It’s update time again, sorry, not sorry!
If there’s a hamster wheel we’re all stuck on in the digital age, it’s the age of updates.
Updates are relentless. They’re unceasing. They’re annoying. They’re supposed to be automatic, but usually don’t happen immediately, often taking at least a week or two – if not weeks longer – to actually download and install on our devices.
Often, if the updates have indeed downloaded, they await our approval before installing. Or, like the Chrome browser, they need to be shut down and then started up again to ensure the update is actually installed.
Updates can even be dangerous, when the company sending out the update missed something, and the update then causes data loss or other problems. Cough, Microsoft, Cough.
The thing is, though – updates are important.
Sure, updates often deliver new features and improvements. They deliver things that were promised previously, but weren’t yet ready for prime time. Sometimes those feature improvements arrive as betas, such as the “Universal Control” that lets you use the Mac’s or iPad’s keyboard and mouse/trackpad control other iPads and Macs connected to the same Wi-Fi network, on the same Apple ID account.
In iOS and iPadOS 15.4, this feature was released as a beta. Now that iOS and iPadOS 15.5 is available, this feature has shed its beta tag, so it did take its time to arrive, and was initially promised as a feature for iOS and iPadOS 15.0 at last year’s Apple WorldWide Developer Conference (WWDC).
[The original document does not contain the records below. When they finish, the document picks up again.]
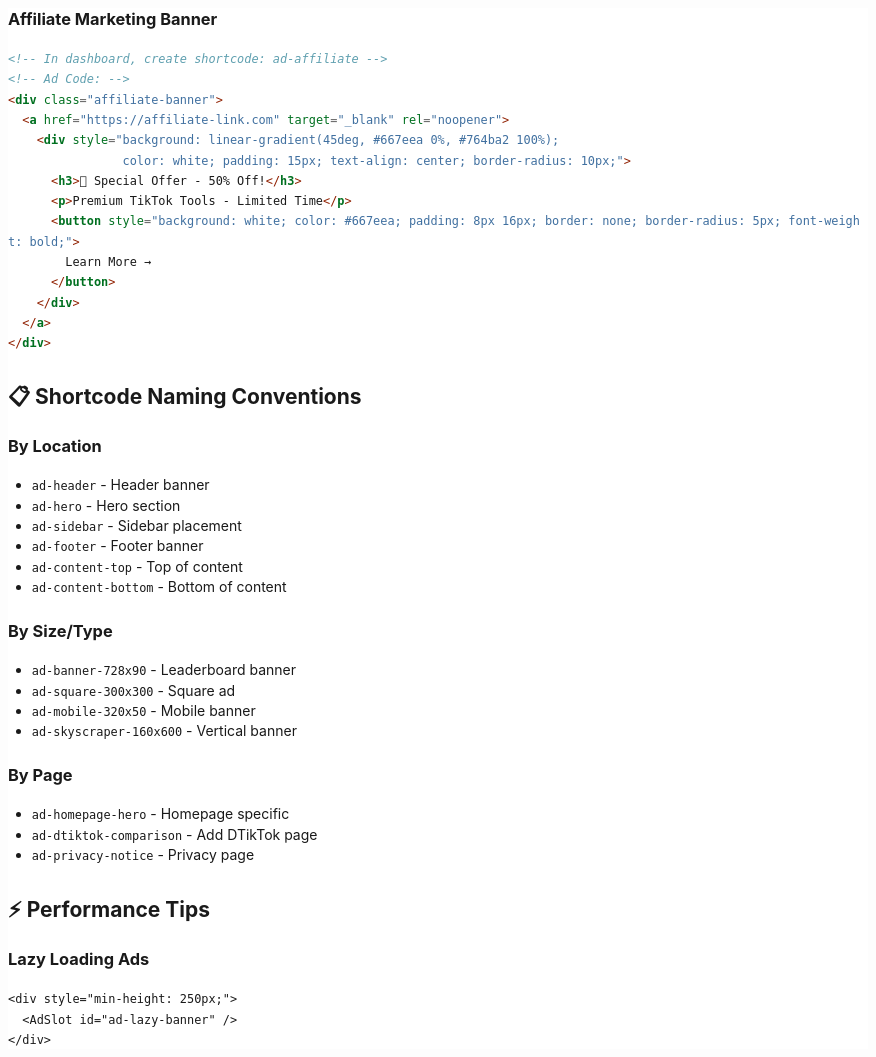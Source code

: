 ### **Affiliate Marketing Banner**
```html
<!-- In dashboard, create shortcode: ad-affiliate -->
<!-- Ad Code: -->
<div class="affiliate-banner">
  <a href="https://affiliate-link.com" target="_blank" rel="noopener">
    <div style="background: linear-gradient(45deg, #667eea 0%, #764ba2 100%); 
                color: white; padding: 15px; text-align: center; border-radius: 10px;">
      <h3>🎯 Special Offer - 50% Off!</h3>
      <p>Premium TikTok Tools - Limited Time</p>
      <button style="background: white; color: #667eea; padding: 8px 16px; border: none; border-radius: 5px; font-weight: bold;">
        Learn More →
      </button>
    </div>
  </a>
</div>
```

## 📋 **Shortcode Naming Conventions**

### **By Location**
- `ad-header` - Header banner
- `ad-hero` - Hero section
- `ad-sidebar` - Sidebar placement
- `ad-footer` - Footer banner
- `ad-content-top` - Top of content
- `ad-content-bottom` - Bottom of content

### **By Size/Type**
- `ad-banner-728x90` - Leaderboard banner
- `ad-square-300x300` - Square ad
- `ad-mobile-320x50` - Mobile banner
- `ad-skyscraper-160x600` - Vertical banner

### **By Page**
- `ad-homepage-hero` - Homepage specific
- `ad-dtiktok-comparison` - Add DTikTok page
- `ad-privacy-notice` - Privacy page

## ⚡ **Performance Tips**

### **Lazy Loading Ads**
```astro
<div style="min-height: 250px;">
  <AdSlot id="ad-lazy-banner" />
</div>
```
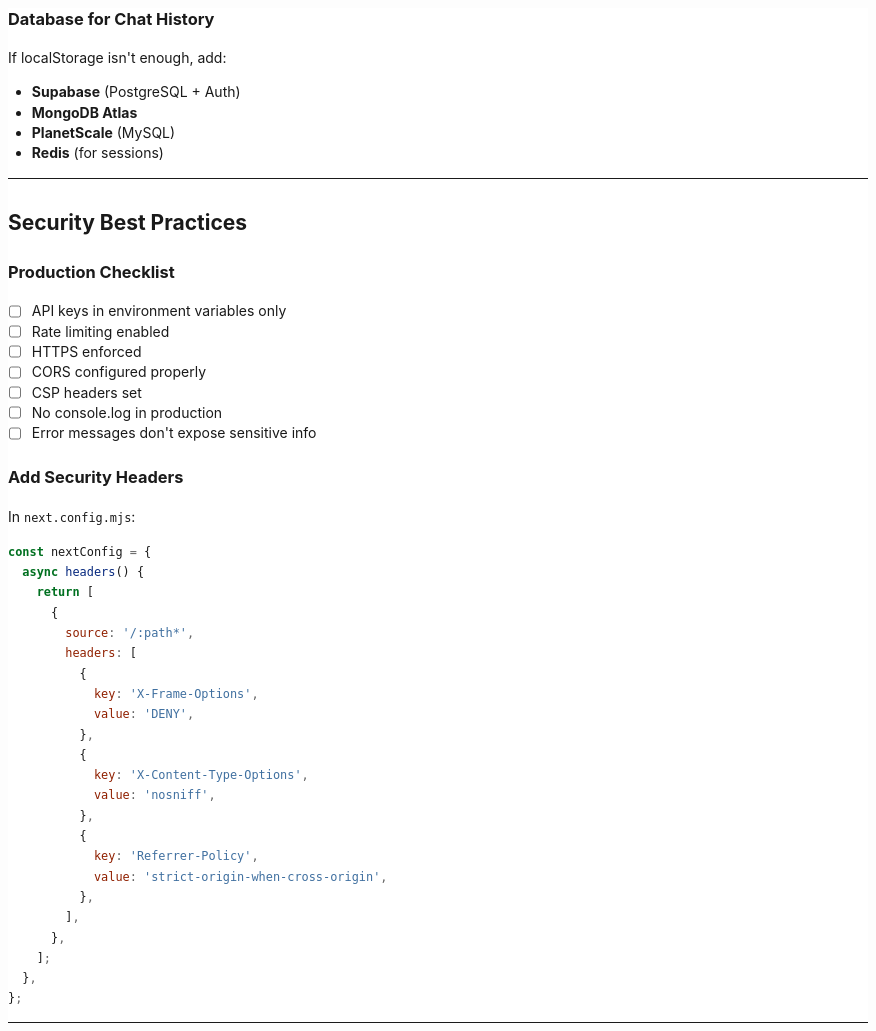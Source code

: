 ### Database for Chat History

If localStorage isn't enough, add:
- **Supabase** (PostgreSQL + Auth)
- **MongoDB Atlas**
- **PlanetScale** (MySQL)
- **Redis** (for sessions)

---

## Security Best Practices

### Production Checklist

- [ ] API keys in environment variables only
- [ ] Rate limiting enabled
- [ ] HTTPS enforced
- [ ] CORS configured properly
- [ ] CSP headers set
- [ ] No console.log in production
- [ ] Error messages don't expose sensitive info

### Add Security Headers

In `next.config.mjs`:

```javascript
const nextConfig = {
  async headers() {
    return [
      {
        source: '/:path*',
        headers: [
          {
            key: 'X-Frame-Options',
            value: 'DENY',
          },
          {
            key: 'X-Content-Type-Options',
            value: 'nosniff',
          },
          {
            key: 'Referrer-Policy',
            value: 'strict-origin-when-cross-origin',
          },
        ],
      },
    ];
  },
};
```

---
This year’s WWDC is on from June 6 to June 10, 2022, in its US timezone. For Australians, this means the famed opening keynote kicks off at 3am AEST on June 7, 2022, although naturally, the full keynote will be available to watch via YouTube, and on Apple’s site, thereafter.
WWDC is where we see Apple’s plans for its next-generation of operating system updates – iOS, iPadOS, tvOS and HomePodOS 16, macOS 13, watchOS 9 and others.
Developer versions of the operating systems will be available from next week onwards, although it will likely be at least a month before the first public betas emerge.
Betas are definitely not updates the vast majority of users need, and if you do decide to install either the developer or the public beta, you’re always advised to install the beta onto a secondary, non-production device.
Installing betas onto your daily drivers, onto the computers, tablets and smartphones you rely upon every day to get stuff done, is not for the faint-hearted, and it is definitely NOT recommended.
So that is one instance of an update you don’t need to install, and such updates are not offered to everyday users, unless those users themselves choose to participate in beta programs.
And, given the history of Microsoft Windows updates that had adverse effects, it reminds us once again of the utter importance of having physical and cloud-based backups of our computers and data.
If something goes wrong, it’s important to have a backup of it all, so the restoration of data and a working computer is as quick and painless as possible.
Microsoft does seem to be taking its updates much more seriously these days, but that’s no excuse not to have a backup.
So, unless you have updated recently, chances are very high that your iPhone, Android, Windows PC, Mac, smart TV, Wi-Fi router, Amazon Alexa, Google Nest, connected coffee-maker and other connected and smart home devices have an update waiting to be installed.
In an era where zero-day vulnerabilities can let hackers run any code they like on your devices, for which there are no fixes until a patch is issued are increasingly common, and are being actively exploited in the wild – well, it’s crucially important to check for updates on your devices and to install them.
Make sure to physically turn off your computer at least once per week so that the operating system and all the apps are shut down and restarted, rather than your computer always being kept in a sleep state.
Updates can be boring, slow to download, tedious to watch installing, they can even be dangerous – but updates are important, and if your digital life and devices are backed up, any mishaps – which are admittedly rare these days – can be recovered from.
So, please update. If you haven’t checked for updates in the last few weeks, those updates are there waiting, and they fix actively exploited vulnerabilities.
The same goes for Zoom – there are very often Zoom updates waiting for you, and with the latest version of Zoom patching a serious bug that let others hack you just by sending a message with no user interaction required, checking for and installing updates has never been more important, or urgent.
So, please take this moment to check your devices for updates now!